Welcome to the 2nd edition of “This Month’s Crush”, where every month I like to share something I’ve been crushing on. This can be anything from an app, a recipe, a plant, a book, a human, a local business, etc.
Art Journaling

Last month I picked up the book: “Creative Wanderlust: Unlock Your Artistic Potential Through Mixed-Media Art Journaling Techniques” by Kasia Avery. I love the process of vision boarding, and Art Journaling didn’t seem too far off from being the same. Not only do I enjoy the aspect of cutting, gluing, and making; but I primarily enjoy the weaving of intentions & dream envisioning through visual art.

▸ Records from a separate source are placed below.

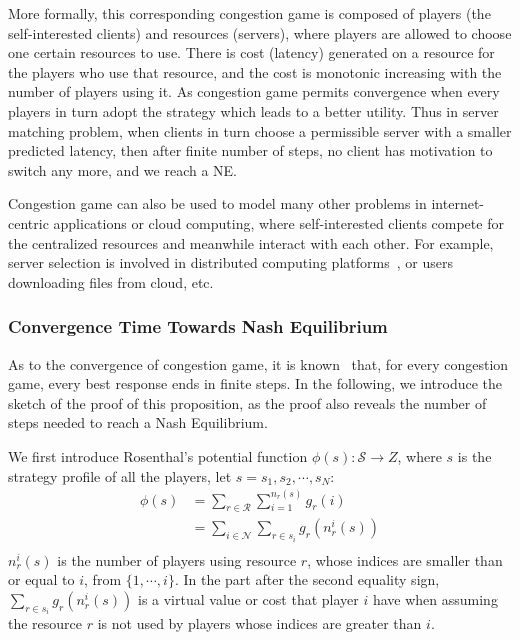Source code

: More formally, this corresponding congestion game is composed of players (the self-interested clients) and resources (servers), where players are allowed to choose one certain resources to use. 
There is cost (latency) generated on a resource for the players who use that resource, and the cost is monotonic increasing with the number of players using it. 
As congestion game permits convergence when every players in turn adopt the strategy which leads to a better utility.
Thus in server matching problem, when clients in turn choose a permissible server with a smaller predicted latency, then after finite number of steps, no client has motivation to switch any more, and we reach a NE.

Congestion game can also be used to model many other problems in internet-centric applications or cloud computing, where self-interested clients compete for the centralized resources and meanwhile interact with each other.
For example, server selection is involved in distributed computing platforms~\cite{Cloud_Computing_2010}, or users downloading files from cloud, etc.






\subsubsection*{Convergence Time Towards Nash Equilibrium}
As to the convergence of congestion game, it is known~\cite{Voecking06congestiongames} that, for every congestion game, every best response ends in finite steps.
In the following, we introduce the sketch of the proof of this proposition, as the proof also reveals the number of steps needed to reach a Nash Equilibrium.

We first introduce Rosenthal's potential function $\phi(s):\mathcal{S}\rightarrow Z$, where $s$ is the strategy profile of all the players, let $s = s_1, s_2,\cdots, s_N$:
\begin{equation}
\label{4}
\begin{split}
\phi(s) 
& =\sum\limits^{}_{r\in \mathcal{R}} \sum\limits^{n_r(s)}_{i=1} g_r(i)\\
& =\sum\limits_{i\in \mathcal{N}} \sum\limits^{}_{r\in s_i} g_r(n_r^i(s))\\
\end{split}
\end{equation}
$n_r^i(s)$ is the number of players using resource $r$, whose indices are smaller than or equal to $i$, \ie from $\{1,\cdots,i\}$. 
In the part after the second equality sign, $\sum\limits^{}_{r\in s_i} g_r(n_r^i(s))$ is a virtual value or cost that player $i$ have when assuming the resource $r$ is not used by players whose indices are greater than $i$.

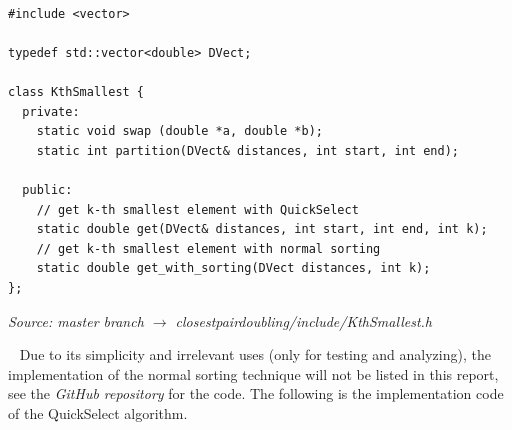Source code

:\documentclass[12pt,english,]{article}
\begin{document}
~

\begin{lstlisting}
#include <vector>

typedef std::vector<double> DVect;

class KthSmallest {
  private:
    static void swap (double *a, double *b);
    static int partition(DVect& distances, int start, int end);

  public:
    // get k-th smallest element with QuickSelect
    static double get(DVect& distances, int start, int end, int k);
    // get k-th smallest element with normal sorting 
    static double get_with_sorting(DVect distances, int k);
};
\end{lstlisting}
\vspace{-2truemm}
\begin{minipage}{1\textwidth}
  \begin{flushright}
  {\footnotesize \emph{Source: master branch $\rightarrow$ closestpairdoubling/include/KthSmallest.h}\par}
  \end{flushright}
\end{minipage}
\vspace{0.5truemm}

~ Due to its simplicity and irrelevant uses (only for testing and
analyzing), the implementation of the normal sorting technique will not
be listed in this report, see the \emph{GitHub repository} for the code.
The following is the implementation code of the QuickSelect algorithm.

\newpage
\end{document}
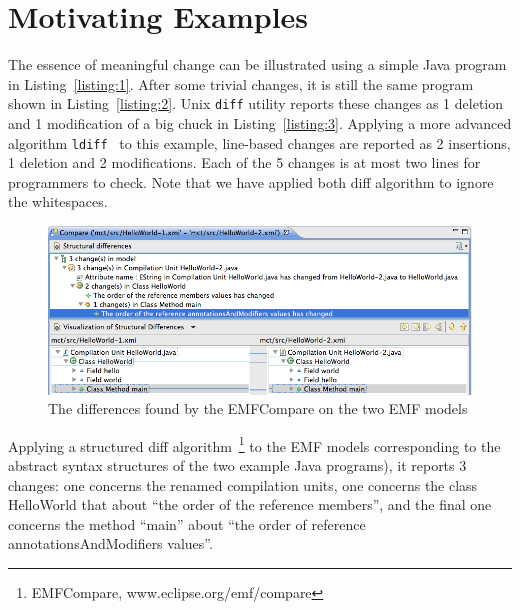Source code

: \documentclass[10pt, conference, compsocconf]{IEEEtran}
\begin{document}
\section{Motivating Examples}\label{sec:background}
The essence of meaningful change can be illustrated using a simple Java program in Listing~\ref{listing:1}.
After some trivial changes, it is still the same program shown in Listing~\ref{listing:2}.
Unix {\tt diff} utility reports these changes as 1 deletion and 1 modification of a big chuck in Listing~\ref{listing:3}. Applying a more advanced algorithm {\tt ldiff}~\cite{canfora09software} to this example, line-based changes are reported as 2 insertions, 1 deletion and 2 modifications. Each of the 5 changes is at most two lines for programmers to check. Note that we have applied both diff algorithm to ignore the whitespaces. 






\begin{figure}\centering
\includegraphics[width=\columnwidth]{code/emfcompare.png}
\caption{The differences found by the EMFCompare on the two EMF models}\label{fig:1}
\end{figure}
Applying a structured diff algorithm~\footnote{EMFCompare, www.eclipse.org/emf/compare} to the EMF models corresponding to the abstract syntax structures of the two example Java programs\cite{DBLP:conf/sle/HeidenreichJSW09}), it reports 3 changes: one concerns the renamed compilation units, one concerns the class HelloWorld that about ``the order of the reference members'', and the final one concerns the method ``main'' about ``the order of reference annotationsAndModifiers values''. 
\end{document}
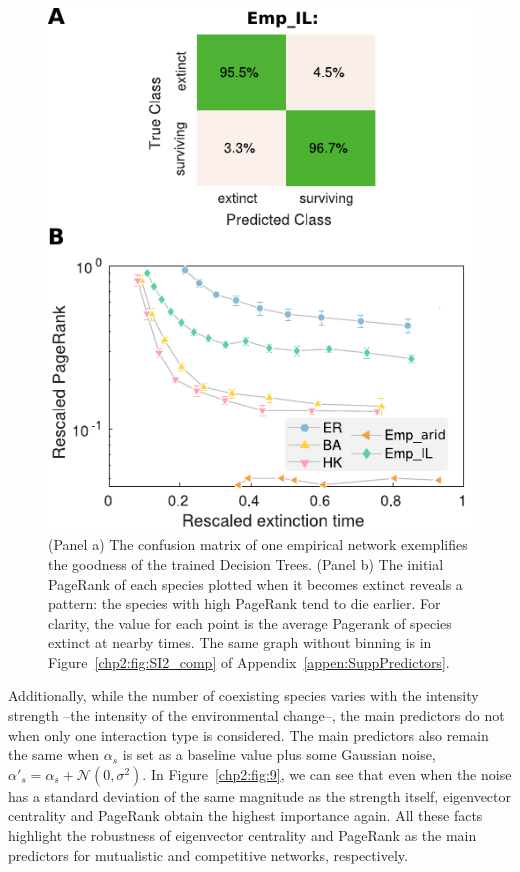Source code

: \begin{figure}
    \centering
    \includegraphics{figures/chp2/fig_8.pdf}
    \caption[Confusion matrix and time evolution of PageRank in competitive communities]{(Panel a) The confusion matrix of one empirical network exemplifies the goodness of the trained Decision Trees. (Panel b) The initial PageRank of each species plotted when it becomes extinct reveals a pattern: the species with high PageRank tend to die earlier. For clarity, the value for each point is the average Pagerank of species extinct at nearby times. The same graph without binning is in Figure~\ref{chp2:fig:SI2_comp} of Appendix~\ref{appen:SuppPredictors}. }
    \label{chp2:fig:8}
\end{figure}

Additionally, while the number of coexisting species varies with the intensity strength --the intensity of the environmental change--, the main predictors do not when only one interaction type is considered. The main predictors also remain the same when $\alpha_s$ is set as a baseline value plus some Gaussian noise, $\alpha'_s  = \alpha_s + \mathcal{N}(0,\sigma^2)$. In Figure~\ref{chp2:fig:9}, we can see that even when the noise has a standard deviation of the same magnitude as the strength itself, eigenvector centrality and  PageRank obtain the highest importance again. All these facts highlight the robustness of eigenvector centrality and PageRank as the main predictors for mutualistic and competitive networks, respectively. \\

See, In January I participated in the Reset & Refresh Challenge 2024 (another month’s crush!), hosted on Insight Timer. On Day 16-17, Stuart Sandeman, invited us to visualise ourselves in the energies we wish to cultivate. We were even invited to create a vision board. That’s when it hit me: “When did I stop believing in my innate ability to manifest the life I want?”. In my journal I wrote…
“When I first started my business, I had this deep knowing that change starts within us and then ripples outwards. I knew that by inspiring others to slowly make shifts within themselves, that it’s bound to benefit the collective as a whole. I knew this because I witnessed the effects first hand - within myself, my family & my surroundings. Somewhere along the way - through grief & loss - I forgot what that felt like. This meditation/invitation brought me back to the wonderful dreams & accomplishments I had realised through this, in my past.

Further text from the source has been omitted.